[Plain-text document sources]
........

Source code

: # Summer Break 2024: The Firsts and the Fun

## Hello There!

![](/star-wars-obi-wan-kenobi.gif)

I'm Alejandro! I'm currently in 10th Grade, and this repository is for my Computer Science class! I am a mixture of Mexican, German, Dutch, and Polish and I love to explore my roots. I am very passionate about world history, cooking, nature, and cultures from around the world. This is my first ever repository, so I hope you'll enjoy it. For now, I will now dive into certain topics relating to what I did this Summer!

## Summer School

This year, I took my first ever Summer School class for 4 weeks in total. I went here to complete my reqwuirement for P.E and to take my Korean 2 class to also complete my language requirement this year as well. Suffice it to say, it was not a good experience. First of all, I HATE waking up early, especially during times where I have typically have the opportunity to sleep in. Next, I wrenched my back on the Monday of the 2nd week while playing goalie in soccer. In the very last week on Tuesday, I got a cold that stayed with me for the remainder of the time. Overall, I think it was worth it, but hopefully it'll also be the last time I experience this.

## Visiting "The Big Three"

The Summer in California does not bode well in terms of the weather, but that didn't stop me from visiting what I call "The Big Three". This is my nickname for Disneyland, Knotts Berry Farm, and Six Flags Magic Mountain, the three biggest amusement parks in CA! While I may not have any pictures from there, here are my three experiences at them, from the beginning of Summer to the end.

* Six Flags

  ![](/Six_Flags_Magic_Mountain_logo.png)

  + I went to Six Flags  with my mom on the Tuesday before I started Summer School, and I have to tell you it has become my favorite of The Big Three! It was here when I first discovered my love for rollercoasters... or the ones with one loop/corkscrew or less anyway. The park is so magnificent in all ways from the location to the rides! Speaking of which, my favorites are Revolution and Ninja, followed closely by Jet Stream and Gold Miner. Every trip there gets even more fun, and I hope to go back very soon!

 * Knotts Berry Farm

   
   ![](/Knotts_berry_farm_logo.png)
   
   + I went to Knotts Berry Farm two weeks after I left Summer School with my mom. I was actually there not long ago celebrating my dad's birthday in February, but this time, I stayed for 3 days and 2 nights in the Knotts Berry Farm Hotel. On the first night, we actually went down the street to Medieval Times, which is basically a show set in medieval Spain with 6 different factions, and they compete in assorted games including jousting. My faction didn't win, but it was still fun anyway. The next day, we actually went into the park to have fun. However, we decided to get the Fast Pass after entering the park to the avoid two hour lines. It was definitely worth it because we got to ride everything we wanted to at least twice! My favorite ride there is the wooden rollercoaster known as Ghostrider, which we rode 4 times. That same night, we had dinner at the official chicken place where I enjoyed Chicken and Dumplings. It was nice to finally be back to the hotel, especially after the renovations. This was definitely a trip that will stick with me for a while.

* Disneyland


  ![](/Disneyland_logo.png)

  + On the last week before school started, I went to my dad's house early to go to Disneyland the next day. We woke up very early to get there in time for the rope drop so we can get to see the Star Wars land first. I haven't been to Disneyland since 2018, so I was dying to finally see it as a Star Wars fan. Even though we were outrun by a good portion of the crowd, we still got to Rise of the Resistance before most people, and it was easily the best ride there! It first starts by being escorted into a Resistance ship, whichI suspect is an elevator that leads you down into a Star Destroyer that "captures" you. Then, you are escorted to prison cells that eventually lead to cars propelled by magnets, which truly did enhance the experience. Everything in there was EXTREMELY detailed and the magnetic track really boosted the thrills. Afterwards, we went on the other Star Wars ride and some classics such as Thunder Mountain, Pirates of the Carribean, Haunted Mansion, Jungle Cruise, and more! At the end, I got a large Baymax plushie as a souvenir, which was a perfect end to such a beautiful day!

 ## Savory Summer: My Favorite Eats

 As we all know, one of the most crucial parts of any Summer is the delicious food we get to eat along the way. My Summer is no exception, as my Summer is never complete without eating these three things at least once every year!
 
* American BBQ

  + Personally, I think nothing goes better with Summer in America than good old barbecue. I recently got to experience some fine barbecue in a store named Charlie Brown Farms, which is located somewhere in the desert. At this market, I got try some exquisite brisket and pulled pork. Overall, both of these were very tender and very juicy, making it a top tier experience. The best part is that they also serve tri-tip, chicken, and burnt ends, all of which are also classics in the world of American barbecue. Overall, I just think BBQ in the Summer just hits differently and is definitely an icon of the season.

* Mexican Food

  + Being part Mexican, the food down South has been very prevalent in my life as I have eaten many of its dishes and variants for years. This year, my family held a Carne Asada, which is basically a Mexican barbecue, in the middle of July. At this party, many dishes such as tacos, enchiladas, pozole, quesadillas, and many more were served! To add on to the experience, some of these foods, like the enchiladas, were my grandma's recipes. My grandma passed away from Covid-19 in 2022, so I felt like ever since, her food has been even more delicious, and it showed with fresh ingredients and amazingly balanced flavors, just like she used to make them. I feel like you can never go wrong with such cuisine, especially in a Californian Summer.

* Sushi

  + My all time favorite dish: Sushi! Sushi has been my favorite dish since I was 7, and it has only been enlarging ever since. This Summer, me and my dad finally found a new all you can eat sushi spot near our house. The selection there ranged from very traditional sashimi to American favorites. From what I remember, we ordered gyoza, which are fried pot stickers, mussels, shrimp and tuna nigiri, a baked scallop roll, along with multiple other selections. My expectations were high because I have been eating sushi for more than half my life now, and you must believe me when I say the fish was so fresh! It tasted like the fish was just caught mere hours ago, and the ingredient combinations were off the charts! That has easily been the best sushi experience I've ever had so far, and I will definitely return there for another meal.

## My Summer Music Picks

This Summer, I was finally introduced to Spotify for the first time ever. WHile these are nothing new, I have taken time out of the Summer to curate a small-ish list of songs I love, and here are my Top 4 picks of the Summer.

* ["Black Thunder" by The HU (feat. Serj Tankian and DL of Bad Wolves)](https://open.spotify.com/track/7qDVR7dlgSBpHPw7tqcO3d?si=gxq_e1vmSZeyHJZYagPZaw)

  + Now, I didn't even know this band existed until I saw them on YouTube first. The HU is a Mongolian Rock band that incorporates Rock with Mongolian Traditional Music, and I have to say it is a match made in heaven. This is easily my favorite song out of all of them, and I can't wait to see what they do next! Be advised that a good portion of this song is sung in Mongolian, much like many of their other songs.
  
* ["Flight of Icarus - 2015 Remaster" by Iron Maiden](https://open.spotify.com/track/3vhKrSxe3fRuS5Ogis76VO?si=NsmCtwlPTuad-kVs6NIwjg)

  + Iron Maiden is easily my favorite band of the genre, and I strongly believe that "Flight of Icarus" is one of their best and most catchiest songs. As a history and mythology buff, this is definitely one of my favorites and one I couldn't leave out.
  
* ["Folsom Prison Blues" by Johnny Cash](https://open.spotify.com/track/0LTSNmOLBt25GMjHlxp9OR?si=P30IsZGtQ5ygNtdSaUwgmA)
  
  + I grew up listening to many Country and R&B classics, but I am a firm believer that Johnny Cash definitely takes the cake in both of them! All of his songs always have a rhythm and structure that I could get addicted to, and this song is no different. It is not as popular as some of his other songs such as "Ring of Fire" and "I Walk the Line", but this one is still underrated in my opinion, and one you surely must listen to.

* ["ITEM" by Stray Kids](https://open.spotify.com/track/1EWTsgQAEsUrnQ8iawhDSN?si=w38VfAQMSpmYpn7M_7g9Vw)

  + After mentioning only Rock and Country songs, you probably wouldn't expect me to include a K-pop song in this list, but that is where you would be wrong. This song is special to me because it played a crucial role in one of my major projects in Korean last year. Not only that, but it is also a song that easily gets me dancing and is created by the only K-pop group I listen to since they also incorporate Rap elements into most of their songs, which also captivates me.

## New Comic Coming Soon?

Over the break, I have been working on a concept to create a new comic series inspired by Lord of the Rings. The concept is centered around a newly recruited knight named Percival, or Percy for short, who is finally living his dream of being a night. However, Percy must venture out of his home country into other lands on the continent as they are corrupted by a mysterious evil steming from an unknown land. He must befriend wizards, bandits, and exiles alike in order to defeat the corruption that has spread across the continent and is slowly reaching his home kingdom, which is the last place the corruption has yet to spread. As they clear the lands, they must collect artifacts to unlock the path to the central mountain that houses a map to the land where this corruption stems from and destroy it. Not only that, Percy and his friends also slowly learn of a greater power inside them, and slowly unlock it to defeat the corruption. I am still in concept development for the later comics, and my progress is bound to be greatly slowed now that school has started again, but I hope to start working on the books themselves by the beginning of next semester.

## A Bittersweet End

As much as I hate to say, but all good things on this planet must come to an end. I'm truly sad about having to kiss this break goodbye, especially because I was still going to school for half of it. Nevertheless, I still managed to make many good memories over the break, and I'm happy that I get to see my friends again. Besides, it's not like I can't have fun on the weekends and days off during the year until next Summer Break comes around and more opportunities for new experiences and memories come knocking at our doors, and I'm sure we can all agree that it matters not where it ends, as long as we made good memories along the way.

........

Show every line from the entries above in which the word "gets" appears.

**Result of the exercise**:
  + I went to Six Flags  with my mom on the Tuesday before I started Summer School, and I have to tell you it has become my favorite of The Big Three! It was here when I first discovered my love for rollercoasters... or the ones with one loop/corkscrew or less anyway. The park is so magnificent in all ways from the location to the rides! Speaking of which, my favorites are Revolution and Ninja, followed closely by Jet Stream and Gold Miner. Every trip there gets even more fun, and I hope to go back very soon!
  + After mentioning only Rock and Country songs, you probably wouldn't expect me to include a K-pop song in this list, but that is where you would be wrong. This song is special to me because it played a crucial role in one of my major projects in Korean last year. Not only that, but it is also a song that easily gets me dancing and is created by the only K-pop group I listen to since they also incorporate Rap elements into most of their songs, which also captivates me.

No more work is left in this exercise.